NIMCET 2007 — Mathematics PYQ

Step 1: Determine the angles of the triangle

Let the angles of the triangle $ABC$ be $A$, $B$, and $C$. It is given that these angles are in an Arithmetic Progression (A.P.).
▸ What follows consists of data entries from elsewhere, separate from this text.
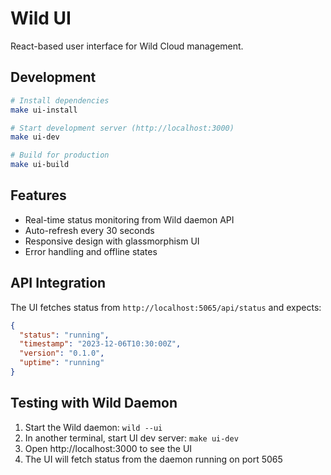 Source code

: # Wild UI

React-based user interface for Wild Cloud management.

## Development

```bash
# Install dependencies
make ui-install

# Start development server (http://localhost:3000)
make ui-dev

# Build for production
make ui-build
```

## Features

- Real-time status monitoring from Wild daemon API
- Auto-refresh every 30 seconds
- Responsive design with glassmorphism UI
- Error handling and offline states

## API Integration

The UI fetches status from `http://localhost:5065/api/status` and expects:

```json
{
  "status": "running",
  "timestamp": "2023-12-06T10:30:00Z",
  "version": "0.1.0",
  "uptime": "running"
}
```

## Testing with Wild Daemon

1. Start the Wild daemon: `wild --ui`
2. In another terminal, start UI dev server: `make ui-dev`
3. Open http://localhost:3000 to see the UI
4. The UI will fetch status from the daemon running on port 5065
We can assume the three angles to be:

$$B-d,B,B+d$$

(where $d$ is the common difference)

By the angle sum property of a triangle, the sum of all interior angles must be $180^{\circ }$:

$$(B-d)+B+(B+d)=180^{\circ }$$

$$3B=180^{\circ }$$

$$B=60^{\circ }$$

Step 2: Apply the Sine Rule

According to the Sine Rule for any triangle $ABC$:

$$\frac{b}{\sin B}=\frac{c}{\sin C}$$

Rearranging the terms to use the given ratio $b:c=\sqrt{3}:\sqrt{2}$:

$$\frac{\sin B}{\sin C}=\frac{b}{c}=\frac{\sqrt{3}}{\sqrt{2}}$$

Substitute the value of $B=60^{\circ }$ into the equation:

$$\frac{\sin 60^{\circ }}{\sin C}=\frac{\sqrt{3}}{\sqrt{2}}$$

We know that $\sin 60^{\circ }=\frac{\sqrt{3}}{2}$:

$$\frac{\frac{\sqrt{3}}{2}}{\sin C}=\frac{\sqrt{3}}{\sqrt{2}}$$

$$\frac{1}{2\sin C}=\frac{1}{\sqrt{2}}$$

$$\sin C=\frac{\sqrt{2}}{2}=\frac{1}{\sqrt{3}\text{ or rather }}\frac{1}{\sqrt{2}}$$

This gives two possible principal values for angle $C$:

$$C=45^{\circ }\text{or}C=135^{\circ }$$

Step 3: Find the value of Angle $A$

Since the sum of all angles is $180^{\circ }$:

$$A+B+C=180^{\circ }$$

• Case 1: If $C=45^{\circ }$

  $$A+60^{\circ }+45^{\circ }=180^{\circ }$$

  $$A+105^{\circ }=180^{\circ }$$

  $$A=75^{\circ }$$

• Case 2: If $C=135^{\circ }$

  $$A+60^{\circ }+135^{\circ }=180^{\circ }$$

  $$A+195^{\circ }=180^{\circ }⟹A=-15^{\circ }$$

  (An interior angle of a triangle cannot be negative, so this case is rejected).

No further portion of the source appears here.